Work together or else…
Work together or else…
Image: Reuters/Amir Cohen
We may earn a commission from links on this page.

The Church of the Holy Sepulcher is where most Christians believe Jesus Christ was placed after he was crucified. According to the Gospel of St. Matthew:

When it was evening, there came a rich man from Arimathea named Joseph, who was himself a disciple of Jesus. He went to Pilate and asked for the body of Jesus; then Pilate ordered it to be handed over. Taking the body, Joseph wrapped it (in) clean linen and laid it in his new tomb that he had hewn in the rock. Then he rolled a huge stone across the entrance to the tomb and departed.

Three Christian communities—the Greek Orthodox, Armenian Apostolic, and Roman Catholic—currently share control the church, which is in Jerusalem, under the terms of the “status quo.” The terms dictate who can pray where and at what time. Non-Armenian priests in vestments may pass along an Armenian-controlled walkway but they cannot not stand. The Catholics won’t move a ladder. In 2008, an embarrassing fight between monks was recorded and widely watched on YouTube.
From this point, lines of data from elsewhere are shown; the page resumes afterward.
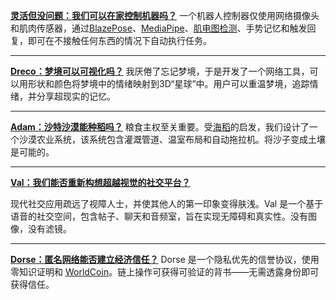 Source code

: **[灵活但没问题：我们可以在家控制机器吗？](https://github.com/TheRobotStudio/SO-ARM100?tab=readme-ov-file)**
一个机器人控制器仅使用网络摄像头和肌肉传感器，通过[BlazePose](https://github.com/geaxgx/depthai_blazepose)、[MediaPipe](https://github.com/google-ai-edge/mediapipe)、[肌电图检测](https://www.brighamandwomens.org/neurology/neuromuscular-diseases/electromyography)、手势记忆和触发回复，即可在不接触任何东西的情况下自动执行任务。

---

**[Dreco：梦境可以可视化吗？](https://ethglobal.com/showcase/dorse-3maw4)**
我厌倦了忘记梦境，于是开发了一个网络工具，可以用形状和颜色将梦境中的情绪映射到3D“星球”中。用户可以重温梦境，追踪情绪，并分享超现实的记忆。

---

**[Adam：沙特沙漠能种稻吗？](https://popolandruii.wixsite.com/website/3-adam)**
粮食主权至关重要。受[海稻](https://www.weforum.org/stories/2017/11/china-has-developed-a-rice-that-grows-in-seawater/)的启发，我们设计了一个沙漠农业系统，该系统包含灌溉管道、温室布局和自动拖拉机。将沙子变成土壤是可能的。

---

**[Val：我们能否重新构想超越视觉的社交平台？](https://popolandruii.wixsite.com/website/val)**

现代社交应用疏远了视障人士，并使其他人的第一印象变得肤浅。Val 是一个基于语音的社交空间，包含帖子、聊天和音频室，旨在实现无障碍和真实性。没有图像，没有滤镜。

---

**[Dorse：匿名网络能否建立经济信任？](https://ethglobal.com/showcase/dorse-3maw4)**
Dorse 是一个隐私优先的信誉协议，使用零知识证明和 [WorldCoin](https://world.org/)。链上操作可获得可验证的背书——无需透露身份即可获得信任。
This infighting has affected the renovations the holy site desperately needs—paying or leading repairs of a structure implies ownership of said structure.

But the threat of the church collapsing has finally brought these rival factions together. The leaders of the three Christian communities have agreed to equally pay for a $3.4 million renovation, which is set to begin next month, according to The New York Times (paywall).

The latest renovation is one of many repairs the Church of the Holy Sepulcher has undergone over several centuries.

The structure was burnt and looted in 614, damaged by an earthquake in 808, and then destroyed in 1009 by Fatamid Caliph al-Hakim’s order. The site was eventually reconstructed by the Byzantine Empire in 1048.

The church was further renovated during the 12th-century by Crusaders and Franciscan friars. During this period, the Aedicule—the shrine—was rebuilt. (Some bits of the structure remain today). The church was hit by another devastating fire in 1808, which greatly damaged the church’s Aedicule.

An earthquake of 1927 seriously weakened the structures of the church. The British authorizes, growing increasingly worried about the stability of the holy site, decided to intervene directly in 1947. They reinforced the structures of the church with an iron cage and wooden supports.

To better address the damage from the 1927 earthquake, representatives from the three religious communities agreed on a restoration project to prevent the church from collapsing during the 1950s. Archeological research was allowed to take place during this brief time of unity. But it didn’t last.

Finally, in February 2015, the Israeli police barricaded the church and threw out the monks that protect it after reports it was on the verge of collapse. That seems to help create some goodwill between the three branches, leading to this moment.

These new repairs will remove the iron support put in by the British Mandate, address the weaknesses around the remains 12th-century Crusader shrine, and even repair cracks in the tomb itself.

This may finally bring some unity to the various strands of Christianity. Well, except Protestants, who have no presence at the church and prefer the rival Garden Tomb, on the edge of the Old City.